The cloud is solid enough to walk on and produces items for Aubrey's comfort, such as a bed and sexual companionship, but he finds that it was the cause of the plane's electrical failure. The "food" it produces causes severe internal bleeding, and any attempt to reach the center of the cloud or even think about reversing its course triggers a powerful psychic attack that leaves him nearly unable to function. Aubrey discovers the remains of a hot air balloon and its three occupants, one of whom killed the others and then committed suicide after they crashed on the cloud in 1859.

Arming himself with the killer's pistol, he forces himself to reach the center and finds a giant alien head embedded in a pearl-like sphere, which uses the cloud to prevent intruders from finding it or revealing its existence. He accidentally shoots and damages the sphere, causing the cloud to start disintegrating, and hastily fashions the balloon's envelope into a parachute so he can jump off. Having reflected on the events in his personal life that led up to the skydiving flight, he gains a new appreciation for life during the fall. Landing safely on a rural road, he learns from a passing motorist that he is now in New Hampshire and sets out to find a telephone so he can let his mother know that he has survived.

=== Rain ===
On a hot August day in Boulder, Colorado, crystalline spikes rain down from the storm clouds, killing nearly everyone outdoors. A woman named Honeysuckle Speck survives, having been in a garage and looking after her young neighbor Templeton Blake, but her girlfriend Yolanda Rusted and Yolanda's mother are among the dead. The rain of "nails" (later determined to be a form of fulgurite) proves to have occurred over much of the world, causing millions of deaths and throwing human civilization into chaos. Honeysuckle walks thirty miles to Denver, intending to tell Yolanda's father about the deaths of his wife and daughter, but discovers upon arrival that he has been murdered. One of his homophobic neighbors attacks her; realizing that he is the killer, she subdues him, locks him in a car trunk, and alerts the authorities.

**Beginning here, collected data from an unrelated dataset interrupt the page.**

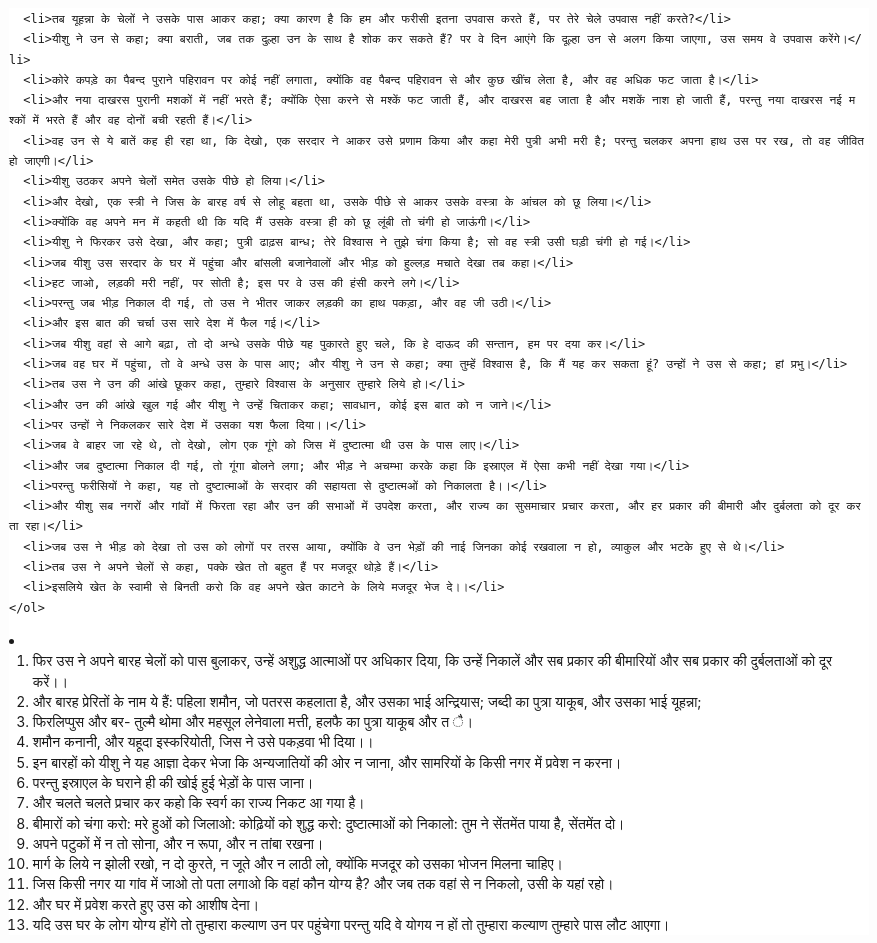       <li>तब यूहन्ना के चेलों ने उसके पास आकर कहा; क्या कारण है कि हम और फरीसी इतना उपवास करते हैं, पर तेरे चेले उपवास नहीं करते?</li>
      <li>यीशु ने उन से कहा; क्या बराती, जब तक दुल्हा उन के साथ है शोक कर सकते हैं? पर वे दिन आएंगे कि दूल्हा उन से अलग किया जाएगा, उस समय वे उपवास करेंगे।</li>
      <li>कोरे कपड़े का पैबन्द पुराने पहिरावन पर कोई नहीं लगाता, क्योंकि वह पैबन्द पहिरावन से और कुछ खींच लेता है, और वह अधिक फट जाता है।</li>
      <li>और नया दाखरस पुरानी मशकों में नहीं भरते हैं; क्योंकि ऐसा करने से मश्कें फट जाती हैं, और दाखरस बह जाता है और मशकें नाश हो जाती हैं, परन्तु नया दाखरस नई मश्कों में भरते हैं और वह दोनों बची रहती हैं।</li>
      <li>वह उन से ये बातें कह ही रहा था, कि देखो, एक सरदार ने आकर उसे प्रणाम किया और कहा मेरी पुत्री अभी मरी है; परन्तु चलकर अपना हाथ उस पर रख, तो वह जीवित हो जाएगी।</li>
      <li>यीशु उठकर अपने चेलों समेत उसके पीछे हो लिया।</li>
      <li>और देखो, एक स्त्री ने जिस के बारह वर्ष से लोहू बहता था, उसके पीछे से आकर उसके वस्त्रा के आंचल को छू लिया।</li>
      <li>क्योंकि वह अपने मन में कहती थी कि यदि मैं उसके वस्त्रा ही को छू लूंबी तो चंगी हो जाऊंगी।</li>
      <li>यीशु ने फिरकर उसे देखा, और कहा; पुत्री ढाढ़स बान्ध; तेरे विश्वास ने तुझे चंगा किया है; सो वह स्त्री उसी घड़ी चंगी हो गई।</li>
      <li>जब यीशु उस सरदार के घर में पहुंचा और बांसली बजानेवालों और भीड़ को हुल्लड़ मचाते देखा तब कहा।</li>
      <li>हट जाओ, लड़की मरी नहीं, पर सोती है; इस पर वे उस की हंसी करने लगे।</li>
      <li>परन्तु जब भीड़ निकाल दी गई, तो उस ने भीतर जाकर लड़की का हाथ पकड़ा, और वह जी उठी।</li>
      <li>और इस बात की चर्चा उस सारे देश में फैल गई।</li>
      <li>जब यीशु वहां से आगे बढ़ा, तो दो अन्धे उसके पीछे यह पुकारते हुए चले, कि हे दाऊद की सन्तान, हम पर दया कर।</li>
      <li>जब वह घर में पहुंचा, तो वे अन्धे उस के पास आए; और यीशु ने उन से कहा; क्या तुम्हें विश्वास है, कि मैं यह कर सकता हूं? उन्हों ने उस से कहा; हां प्रभु।</li>
      <li>तब उस ने उन की आंखे छूकर कहा, तुम्हारे विश्वास के अनुसार तुम्हारे लिये हो।</li>
      <li>और उन की आंखे खुल गई और यीशु ने उन्हें चिताकर कहा; सावधान, कोई इस बात को न जाने।</li>
      <li>पर उन्हों ने निकलकर सारे देश में उसका यश फैला दिया।।</li>
      <li>जब वे बाहर जा रहे थे, तो देखो, लोग एक गूंगे को जिस में दुष्टात्मा थी उस के पास लाए।</li>
      <li>और जब दुष्टात्मा निकाल दी गई, तो गूंगा बोलने लगा; और भीड़ ने अचम्भा करके कहा कि इस्राएल में ऐसा कभी नहीं देखा गया।</li>
      <li>परन्तु फरीसियों ने कहा, यह तो दुष्टात्माओं के सरदार की सहायता से दुष्टात्मओं को निकालता है।।</li>
      <li>और यीशु सब नगरों और गांवों में फिरता रहा और उन की सभाओं में उपदेश करता, और राज्य का सुसमाचार प्रचार करता, और हर प्रकार की बीमारी और दुर्बलता को दूर करता रहा।</li>
      <li>जब उस ने भीड़ को देखा तो उस को लोगों पर तरस आया, क्योंकि वे उन भेड़ों की नाई जिनका कोई रखवाला न हो, व्याकुल और भटके हुए से थे।</li>
      <li>तब उस ने अपने चेलों से कहा, पक्के खेत तो बहुत हैं पर मजदूर थोड़े हैं।</li>
      <li>इसलिये खेत के स्वामी से बिनती करो कि वह अपने खेत काटने के लिये मजदूर भेज दे।।</li>
    </ol>
  </li>
  <li>
    <ol>
      <li>फिर उस ने अपने बारह चेलों को पास बुलाकर, उन्हें अशुद्ध आत्माओं पर अधिकार दिया, कि उन्हें निकालें और सब प्रकार की बीमारियों और सब प्रकार की दुर्बलताओं को दूर करें।।</li>
      <li>और बारह प्रेरितों के नाम ये हैं: पहिला शमौन, जो पतरस कहलाता है, और उसका भाई अन्द्रियास; जब्दी का पुत्रा याकूब, और उसका भाई यूहन्ना;</li>
      <li>फिरलिप्पुस और बर- तुल्मै थोमा और महसूल लेनेवाला मत्ती, हलफै का पुत्रा याकूब और त ै।</li>
      <li>शमौन कनानी, और यहूदा इस्करियोती, जिस ने उसे पकड़वा भी दिया।।</li>
      <li>इन बारहों को यीशु ने यह आज्ञा देकर भेजा कि अन्यजातियों की ओर न जाना, और सामरियों के किसी नगर में प्रवेश न करना।</li>
      <li>परन्तु इस्राएल के घराने ही की खोई हुई भेड़ों के पास जाना।</li>
      <li>और चलते चलते प्रचार कर कहो कि स्वर्ग का राज्य निकट आ गया है।</li>
      <li>बीमारों को चंगा करो: मरे हुओं को जिलाओ: कोढ़ियों को शुद्ध करो: दुष्टात्माओं को निकालो: तुम ने सेंतमेंत पाया है, सेंतमेंत दो।</li>
      <li>अपने पटुकों में न तो सोना, और न रूपा, और न तांबा रखना।</li>
      <li>मार्ग के लिये न झोली रखो, न दो कुरते, न जूते और न लाठी लो, क्योंकि मजदूर को उसका भोजन मिलना चाहिए।</li>
      <li>जिस किसी नगर या गांव में जाओ तो पता लगाओ कि वहां कौन योग्य है? और जब तक वहां से न निकलो, उसी के यहां रहो।</li>
      <li>और घर में प्रवेश करते हुए उस को आशीष देना।</li>
      <li>यदि उस घर के लोग योग्य होंगे तो तुम्हारा कल्याण उन पर पहुंचेगा परन्तु यदि वे योगय न हों तो तुम्हारा कल्याण तुम्हारे पास लौट आएगा।</li>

Upon returning to Boulder, Honeysuckle discovers that the deadly rain was caused by Templeton's mother Ursula, bitter over the decision of her late husband's employers to relocate to Georgia and steal his chemical research. She has used his work to seed the clouds and planted evidence to frame terrorists in Georgia for the disaster, leading the president of the United States to obliterate the country in a nuclear strike. Ursula dies in a downpour, trying to protect Templeton from the nails; he is badly wounded but survives. Honeysuckle reflects on both the horror Ursula inflicted on the world and the sacrifice she made for her son, while hoping that the remnants of the world's scientific community can return the weather to normal someday.

== Reception ==
Kirkus referred to the collection as "sparkling" and concluded "Worth waiting in line for, if you're a Hill fan. If you're not, this is the book to turn you into one."

== Adaptations ==
- Rain (2022), a five-issue Syzygy Publishing/Image Comics series adapted by writer David M. Booher, illustrator Zoe Thorogood, and colorist Chris O’Halloran, based on Hill's novella Rain.